Atlanta Public Schools Superintendent Meria Carstarphen has always moved with urgency, seeing setbacks not as a matter of losing time, but students. She swung hard at perceived obstacles to her goals for Atlanta’s children, whether a school board member or a mayor.
“They are my babies and my children, and I expect of myself to do a good job with or without the support of anyone else,” she once said.
Last week, the school board pulled its support of Carstarphen, declining to renew her contract and instead searching for a replacement to take over when her contract runs out in June. The board chair contends the working relationship between Carstarphen and several members became so fraught with tensions that going forward was not possible.
The board hoped that Carstarphen would accept the bad news with aplomb. She did not, announcing she wanted to stay and accusing the board of blindsiding her by giving her glowing evaluations as recently as June.
Many teachers and parents were stunned the board cast aside a leader who, in five years, guided Atlanta Public Schools out of crisis. A lack of board candor hasn’t helped; the reasons cited for the board conflicts with Carstarphen are a bland slurry of cliches about the need for a superintendent with different gifts.
So parents and teachers are left wondering. Was the non-renewal because Carstarphen merged half-empty schools? Or, was it her hiring of charter school operators and local nonprofits to help run struggling Atlanta schools and ward off the threat of state takeover? Was the board disheartened by the slow pace of improvement among its lowest-income children, a challenge that research suggests has more to do with Atlanta’s intergenerational poverty than its classroom practice.
The question is why the school board — which only supervises one employee, the superintendent — could not find a way to work with her for the sake of the district. APS knew Carstarphen’s history when it hired her away from Austin, where critics, while admiring her dedication and drive, also cited her autocratic style of management and her dismissive attitude.
The board has created instability, uncertainty and mistrust in a district already battered by an historic cheating scandal. Asking candidates to come to APS now and interview for Carstarphen’s job is akin to inviting guests to dinner while your house is on fire. “Please, sit down. Don’t mind the smoke alarm.”

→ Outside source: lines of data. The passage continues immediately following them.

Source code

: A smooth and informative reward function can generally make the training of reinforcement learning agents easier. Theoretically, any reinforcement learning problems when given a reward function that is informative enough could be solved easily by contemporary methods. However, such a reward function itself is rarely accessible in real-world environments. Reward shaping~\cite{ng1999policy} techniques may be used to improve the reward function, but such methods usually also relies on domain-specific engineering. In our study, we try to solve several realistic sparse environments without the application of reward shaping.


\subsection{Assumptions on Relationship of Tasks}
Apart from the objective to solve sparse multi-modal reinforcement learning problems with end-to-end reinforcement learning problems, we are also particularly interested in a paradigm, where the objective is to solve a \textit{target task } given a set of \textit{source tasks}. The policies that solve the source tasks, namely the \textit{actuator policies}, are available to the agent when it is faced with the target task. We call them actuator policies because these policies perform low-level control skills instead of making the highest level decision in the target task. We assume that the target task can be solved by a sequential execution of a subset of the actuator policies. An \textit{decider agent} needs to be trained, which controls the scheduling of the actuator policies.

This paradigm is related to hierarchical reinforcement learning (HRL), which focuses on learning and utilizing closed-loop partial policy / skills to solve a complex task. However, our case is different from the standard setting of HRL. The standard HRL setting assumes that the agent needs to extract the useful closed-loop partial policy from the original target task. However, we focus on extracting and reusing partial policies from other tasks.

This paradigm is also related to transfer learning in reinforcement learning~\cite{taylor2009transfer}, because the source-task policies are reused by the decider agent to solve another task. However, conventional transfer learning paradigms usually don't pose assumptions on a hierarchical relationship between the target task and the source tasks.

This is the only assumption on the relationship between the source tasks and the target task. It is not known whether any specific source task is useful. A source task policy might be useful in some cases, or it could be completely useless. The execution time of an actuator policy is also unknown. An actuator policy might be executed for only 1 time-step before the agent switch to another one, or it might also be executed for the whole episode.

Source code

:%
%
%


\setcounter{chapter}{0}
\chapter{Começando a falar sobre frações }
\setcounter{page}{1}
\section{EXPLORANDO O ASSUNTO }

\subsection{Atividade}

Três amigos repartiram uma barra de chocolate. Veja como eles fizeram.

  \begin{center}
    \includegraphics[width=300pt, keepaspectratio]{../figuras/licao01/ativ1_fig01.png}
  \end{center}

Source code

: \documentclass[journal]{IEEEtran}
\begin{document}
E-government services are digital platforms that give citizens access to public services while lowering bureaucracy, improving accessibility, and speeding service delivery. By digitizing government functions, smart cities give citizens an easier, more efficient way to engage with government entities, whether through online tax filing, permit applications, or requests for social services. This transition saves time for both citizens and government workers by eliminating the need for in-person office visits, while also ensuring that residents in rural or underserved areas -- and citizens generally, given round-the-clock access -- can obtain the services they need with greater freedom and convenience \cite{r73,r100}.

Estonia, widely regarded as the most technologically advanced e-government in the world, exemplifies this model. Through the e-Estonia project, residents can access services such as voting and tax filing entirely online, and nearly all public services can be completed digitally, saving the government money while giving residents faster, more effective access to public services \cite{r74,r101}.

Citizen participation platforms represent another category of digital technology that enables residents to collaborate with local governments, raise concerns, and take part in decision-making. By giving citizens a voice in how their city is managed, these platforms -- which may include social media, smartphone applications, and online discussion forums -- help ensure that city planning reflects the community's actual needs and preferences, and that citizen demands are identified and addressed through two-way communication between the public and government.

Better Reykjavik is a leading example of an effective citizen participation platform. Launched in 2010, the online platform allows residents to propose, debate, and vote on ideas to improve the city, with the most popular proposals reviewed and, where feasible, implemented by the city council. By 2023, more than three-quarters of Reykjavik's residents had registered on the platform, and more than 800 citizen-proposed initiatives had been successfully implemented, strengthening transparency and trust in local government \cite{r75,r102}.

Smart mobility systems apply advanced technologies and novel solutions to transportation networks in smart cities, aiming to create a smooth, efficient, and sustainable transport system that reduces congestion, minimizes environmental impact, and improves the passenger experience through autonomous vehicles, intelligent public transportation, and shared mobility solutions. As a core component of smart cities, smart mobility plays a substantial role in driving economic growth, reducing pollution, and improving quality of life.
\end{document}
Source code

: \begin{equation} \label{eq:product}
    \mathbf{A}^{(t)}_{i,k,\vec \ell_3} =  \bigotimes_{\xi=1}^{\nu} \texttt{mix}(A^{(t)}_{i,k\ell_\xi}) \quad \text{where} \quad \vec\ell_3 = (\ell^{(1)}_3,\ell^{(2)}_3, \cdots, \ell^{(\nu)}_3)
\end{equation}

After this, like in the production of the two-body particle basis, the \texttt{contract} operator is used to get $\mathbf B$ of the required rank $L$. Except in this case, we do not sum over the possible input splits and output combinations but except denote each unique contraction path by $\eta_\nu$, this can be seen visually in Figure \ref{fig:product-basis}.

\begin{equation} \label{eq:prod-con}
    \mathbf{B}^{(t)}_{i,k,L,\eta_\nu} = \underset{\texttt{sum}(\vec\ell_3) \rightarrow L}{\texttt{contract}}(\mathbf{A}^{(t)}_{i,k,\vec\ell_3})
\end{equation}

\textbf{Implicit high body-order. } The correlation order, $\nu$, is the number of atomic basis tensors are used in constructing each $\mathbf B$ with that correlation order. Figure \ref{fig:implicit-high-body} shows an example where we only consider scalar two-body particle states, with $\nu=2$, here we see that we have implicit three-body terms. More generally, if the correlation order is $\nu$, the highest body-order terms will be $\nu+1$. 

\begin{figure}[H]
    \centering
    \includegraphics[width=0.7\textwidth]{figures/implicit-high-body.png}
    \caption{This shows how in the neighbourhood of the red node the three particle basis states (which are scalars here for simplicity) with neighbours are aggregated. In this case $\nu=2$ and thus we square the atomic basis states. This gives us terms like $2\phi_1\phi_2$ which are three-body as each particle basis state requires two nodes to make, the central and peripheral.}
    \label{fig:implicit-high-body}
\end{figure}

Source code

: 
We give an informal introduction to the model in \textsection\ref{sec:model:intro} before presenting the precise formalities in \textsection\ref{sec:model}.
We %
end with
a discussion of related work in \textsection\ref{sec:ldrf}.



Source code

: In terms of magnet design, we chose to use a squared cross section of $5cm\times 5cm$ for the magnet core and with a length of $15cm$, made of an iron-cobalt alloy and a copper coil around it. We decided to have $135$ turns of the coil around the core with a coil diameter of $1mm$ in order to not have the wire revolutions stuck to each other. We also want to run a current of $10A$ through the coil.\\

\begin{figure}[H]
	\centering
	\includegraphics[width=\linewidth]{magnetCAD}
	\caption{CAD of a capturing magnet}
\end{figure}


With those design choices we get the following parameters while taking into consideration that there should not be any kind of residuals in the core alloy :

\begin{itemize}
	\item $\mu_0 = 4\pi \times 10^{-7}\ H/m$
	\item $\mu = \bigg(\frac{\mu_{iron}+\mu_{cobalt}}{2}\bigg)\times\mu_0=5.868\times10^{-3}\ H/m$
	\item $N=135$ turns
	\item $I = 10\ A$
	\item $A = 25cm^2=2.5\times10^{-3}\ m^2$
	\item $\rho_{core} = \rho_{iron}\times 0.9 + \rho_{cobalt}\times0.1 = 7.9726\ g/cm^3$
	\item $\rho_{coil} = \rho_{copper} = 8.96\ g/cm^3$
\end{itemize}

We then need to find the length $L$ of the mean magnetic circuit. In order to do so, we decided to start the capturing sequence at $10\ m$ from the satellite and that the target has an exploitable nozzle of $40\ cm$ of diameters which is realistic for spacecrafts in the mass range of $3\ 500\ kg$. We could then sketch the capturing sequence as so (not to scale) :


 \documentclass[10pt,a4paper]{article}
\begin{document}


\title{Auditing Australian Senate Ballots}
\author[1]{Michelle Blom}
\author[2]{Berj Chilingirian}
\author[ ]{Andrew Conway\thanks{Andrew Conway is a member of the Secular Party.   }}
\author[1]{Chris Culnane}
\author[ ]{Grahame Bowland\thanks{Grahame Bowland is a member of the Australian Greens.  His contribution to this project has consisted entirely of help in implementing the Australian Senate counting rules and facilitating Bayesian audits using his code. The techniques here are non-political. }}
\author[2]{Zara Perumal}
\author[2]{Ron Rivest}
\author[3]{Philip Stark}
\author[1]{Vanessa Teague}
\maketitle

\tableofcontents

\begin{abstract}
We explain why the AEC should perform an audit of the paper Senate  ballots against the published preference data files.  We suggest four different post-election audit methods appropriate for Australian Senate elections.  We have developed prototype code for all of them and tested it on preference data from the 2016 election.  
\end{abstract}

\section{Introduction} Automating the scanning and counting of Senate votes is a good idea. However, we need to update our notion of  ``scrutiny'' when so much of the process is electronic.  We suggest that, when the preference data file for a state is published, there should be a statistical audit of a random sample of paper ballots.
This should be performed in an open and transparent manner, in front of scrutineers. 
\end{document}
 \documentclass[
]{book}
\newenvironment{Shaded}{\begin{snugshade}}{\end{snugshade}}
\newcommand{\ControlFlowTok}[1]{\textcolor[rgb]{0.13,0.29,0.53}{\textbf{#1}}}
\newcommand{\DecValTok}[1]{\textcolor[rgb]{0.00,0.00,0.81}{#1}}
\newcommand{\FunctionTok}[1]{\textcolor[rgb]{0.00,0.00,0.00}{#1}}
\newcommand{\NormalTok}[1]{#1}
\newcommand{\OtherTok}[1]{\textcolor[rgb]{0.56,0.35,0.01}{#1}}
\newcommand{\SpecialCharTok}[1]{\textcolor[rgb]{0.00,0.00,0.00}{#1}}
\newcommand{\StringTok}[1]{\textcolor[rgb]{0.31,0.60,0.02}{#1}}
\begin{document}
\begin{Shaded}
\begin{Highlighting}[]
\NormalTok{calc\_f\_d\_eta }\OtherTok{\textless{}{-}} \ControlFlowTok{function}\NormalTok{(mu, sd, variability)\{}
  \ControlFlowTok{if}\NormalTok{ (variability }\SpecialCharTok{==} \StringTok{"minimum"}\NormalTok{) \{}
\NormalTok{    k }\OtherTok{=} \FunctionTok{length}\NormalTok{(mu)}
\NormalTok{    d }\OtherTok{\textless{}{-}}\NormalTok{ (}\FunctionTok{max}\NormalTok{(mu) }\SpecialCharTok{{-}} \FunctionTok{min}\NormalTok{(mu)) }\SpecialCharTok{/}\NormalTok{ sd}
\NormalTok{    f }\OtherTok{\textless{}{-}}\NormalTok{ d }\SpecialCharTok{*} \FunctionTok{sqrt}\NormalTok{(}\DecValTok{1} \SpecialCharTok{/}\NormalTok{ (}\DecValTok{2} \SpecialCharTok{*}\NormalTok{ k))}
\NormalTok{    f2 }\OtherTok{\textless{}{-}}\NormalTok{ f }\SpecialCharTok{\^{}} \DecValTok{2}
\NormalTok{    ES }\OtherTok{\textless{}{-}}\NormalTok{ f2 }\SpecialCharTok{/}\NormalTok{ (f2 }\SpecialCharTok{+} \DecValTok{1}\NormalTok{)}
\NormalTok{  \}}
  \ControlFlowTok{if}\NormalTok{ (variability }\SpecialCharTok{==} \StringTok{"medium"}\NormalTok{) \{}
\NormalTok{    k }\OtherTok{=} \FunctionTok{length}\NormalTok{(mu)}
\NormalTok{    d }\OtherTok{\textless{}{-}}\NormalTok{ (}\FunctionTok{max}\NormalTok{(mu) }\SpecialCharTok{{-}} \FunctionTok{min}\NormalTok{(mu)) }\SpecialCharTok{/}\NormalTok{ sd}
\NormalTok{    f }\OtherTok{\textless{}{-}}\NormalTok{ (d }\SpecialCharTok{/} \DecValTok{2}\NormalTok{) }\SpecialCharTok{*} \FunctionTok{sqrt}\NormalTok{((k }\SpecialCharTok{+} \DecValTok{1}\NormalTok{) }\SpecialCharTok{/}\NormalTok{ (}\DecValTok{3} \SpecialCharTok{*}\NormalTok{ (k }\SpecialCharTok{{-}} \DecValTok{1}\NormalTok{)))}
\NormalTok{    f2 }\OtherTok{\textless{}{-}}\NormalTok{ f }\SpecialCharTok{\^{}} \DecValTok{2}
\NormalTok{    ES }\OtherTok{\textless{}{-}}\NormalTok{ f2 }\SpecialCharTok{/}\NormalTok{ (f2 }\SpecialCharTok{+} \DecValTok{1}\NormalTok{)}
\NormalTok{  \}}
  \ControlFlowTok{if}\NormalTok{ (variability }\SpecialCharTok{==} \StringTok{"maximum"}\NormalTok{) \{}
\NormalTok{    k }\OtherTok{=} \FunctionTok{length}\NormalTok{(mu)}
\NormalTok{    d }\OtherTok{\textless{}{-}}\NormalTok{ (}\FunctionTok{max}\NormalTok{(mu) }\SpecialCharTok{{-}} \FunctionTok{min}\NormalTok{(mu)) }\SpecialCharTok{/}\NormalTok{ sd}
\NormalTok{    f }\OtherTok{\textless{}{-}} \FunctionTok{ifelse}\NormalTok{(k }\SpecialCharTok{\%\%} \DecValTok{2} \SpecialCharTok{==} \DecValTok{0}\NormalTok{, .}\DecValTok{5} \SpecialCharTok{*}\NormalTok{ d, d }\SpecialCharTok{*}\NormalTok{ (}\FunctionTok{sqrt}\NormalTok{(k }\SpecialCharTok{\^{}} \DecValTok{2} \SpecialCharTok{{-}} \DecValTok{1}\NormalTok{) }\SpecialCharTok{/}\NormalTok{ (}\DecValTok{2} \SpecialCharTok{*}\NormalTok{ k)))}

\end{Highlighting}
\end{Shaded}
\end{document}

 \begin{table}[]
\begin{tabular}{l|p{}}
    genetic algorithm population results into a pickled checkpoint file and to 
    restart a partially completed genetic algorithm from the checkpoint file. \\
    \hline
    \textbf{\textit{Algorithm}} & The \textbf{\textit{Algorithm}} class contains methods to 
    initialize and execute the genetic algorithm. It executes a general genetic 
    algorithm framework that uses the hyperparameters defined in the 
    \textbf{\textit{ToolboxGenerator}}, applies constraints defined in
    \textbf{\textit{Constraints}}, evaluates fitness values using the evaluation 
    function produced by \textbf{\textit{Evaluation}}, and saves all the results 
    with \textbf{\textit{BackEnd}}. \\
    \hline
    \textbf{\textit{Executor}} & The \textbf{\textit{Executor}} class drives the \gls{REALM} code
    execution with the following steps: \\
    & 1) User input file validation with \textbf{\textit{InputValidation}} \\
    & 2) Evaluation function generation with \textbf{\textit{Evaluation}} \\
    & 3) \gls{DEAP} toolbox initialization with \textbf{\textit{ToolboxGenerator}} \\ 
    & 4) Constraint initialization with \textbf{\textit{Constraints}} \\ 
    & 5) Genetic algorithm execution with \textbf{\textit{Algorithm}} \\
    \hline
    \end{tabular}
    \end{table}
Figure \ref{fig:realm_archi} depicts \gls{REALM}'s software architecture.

The board has to douse these flames. That starts with reassuring teachers, many of whom loved a superintendent who suited up with high school football teams, played guitar for first-grade classes and gave employees her cell number to call with any concerns.
"She is the most passionate, fearless, and intelligent superintendent for whom I have worked," said Tracey Nance Pendley, Georgia's 2020 Teacher of the Year and the first Atlanta teacher to earn the honor in nearly 40 years. "Having worked under seven superintendents, I can say that Dr. Carstarphen is also by far the most visible superintendent, and the only one whom I've ever even seen in person. Dr. C. doesn't just talk the talk or tweet the tweet, she shows up — at schools, at games, at performances, at ceremonies, and, yes, at tough decisions, too."
>> ANOTHER VIEW | Opinion: APS board did what members felt was right
Is it likely APS can find someone with Carstarphen’s work ethic, but who will play nicer with the nine-member school board? And will that candidate be willing to continue on the path that Carstarphen blazed, as the board indicates it wants?
“A new superintendent rarely finishes the job that is underway,” said Mark Musick, former president of the Southern Regional Education Board. “A new ‘canvas’ is unveiled — a mostly empty canvas — on which the new superintendent paints in bold, if not detailed, strokes that produce rapture, if only temporarily, in the eyes of the board members.”
Atlanta school board chair Jason Esteves expressed confidence APS will survive the firestorm of public disapproval and find a superintendent to propel the schools forward, especially given the improvement and stability the district has already experienced.
“We are not looking for someone to fill her shoes. It is a different place; they will have to bring their own shoes,” he said.
It doesn’t matter if they bring Shaq O’Neal’s shoes. Managing APS and a school board are not easy jobs.
Upon her arrival here in 2014, Carstarphen said, “We have the lion’s share of every problem you can possibly imagine in urban public schools.” Shoring up classrooms would not be enough to alter the futures of Atlanta children, she said. The APS mission had to be more ambitious. “We have to end the cycle of poverty these families have been stuck in for a very long time. Everybody is going to have to bend, not for me and not for the board. You have to bend for these kids and fix the things that are wrong in their lives.”
The interplay between a school board and a superintendent should not endanger the performance of students, teachers or the system. It could now in Atlanta.
“We all understand the risks for the city,” Esteves said. “All the board members who have kids in the system right now have something at stake, not just as leaders but as residents. Given the divide on the board, the consensus was that to continue the progress we were making, we needed to do that with a new leader.”
Carstarphen said she walked into “a school system focused on adults and not on driving improvements for children.” It’s difficult to discern the benefit to children in the school board’s decision to hire a new leader in the middle of ongoing reforms. Board members and their proxies have been castigating Carstarphen as combative and authoritarian, which may well be true. But they seemingly have absolved themselves of any responsibility for the discord.
Maureen Downey, for the Editorial Board.